Saved data entries:
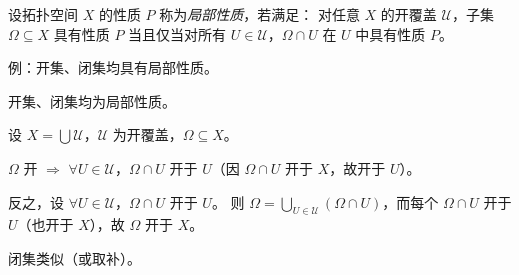 \documentclass[lang=cn,a4paper,newtx,figureplace=section,tableplace=section]{elegantbook}
\begin{document}
\begin{definition}[局部性质]\label{def:hereditary-property}
  设拓扑空间 $X$ 的性质 $P$ 称为\emph{局部性质}，若满足：
  对任意 $X$ 的开覆盖 $\mathcal U$，子集 $\Omega\subseteq X$ 具有性质 $P$ 当且仅当对所有 $U\in\mathcal U$，$\Omega\cap U$ 在 $U$ 中具有性质 $P$。

  例：开集、闭集均具有局部性质。
\end{definition}

\begin{example}\label{ex:open-closed-hereditary}
  开集、闭集均为局部性质。

  设 $X=\bigcup\mathcal U$，$\mathcal U$ 为开覆盖，$\Omega\subseteq X$。

  $\Omega$ 开 $\Rightarrow$ $\forall U\in\mathcal U$，$\Omega\cap U$ 开于 $U$（因 $\Omega\cap U$ 开于 $X$，故开于 $U$）。

  反之，设 $\forall U\in\mathcal U$，$\Omega\cap U$ 开于 $U$。
  则 $\Omega=\bigcup_{U\in\mathcal U}(\Omega\cap U)$，而每个 $\Omega\cap U$ 开于 $U$（也开于 $X$），故 $\Omega$ 开于 $X$。

  闭集类似（或取补）。
\end{example}
\end{document}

PROBLEM REQUIREMENTS -
Give back, unchanged, every line from the one with "开集、闭集均为局部性质。" to the end of the entries above.

WRITTEN RESPONSE -
  开集、闭集均为局部性质。

  设 $X=\bigcup\mathcal U$，$\mathcal U$ 为开覆盖，$\Omega\subseteq X$。

  $\Omega$ 开 $\Rightarrow$ $\forall U\in\mathcal U$，$\Omega\cap U$ 开于 $U$（因 $\Omega\cap U$ 开于 $X$，故开于 $U$）。

  反之，设 $\forall U\in\mathcal U$，$\Omega\cap U$ 开于 $U$。
  则 $\Omega=\bigcup_{U\in\mathcal U}(\Omega\cap U)$，而每个 $\Omega\cap U$ 开于 $U$（也开于 $X$），故 $\Omega$ 开于 $X$。

  闭集类似（或取补）。
\end{example}
\end{document}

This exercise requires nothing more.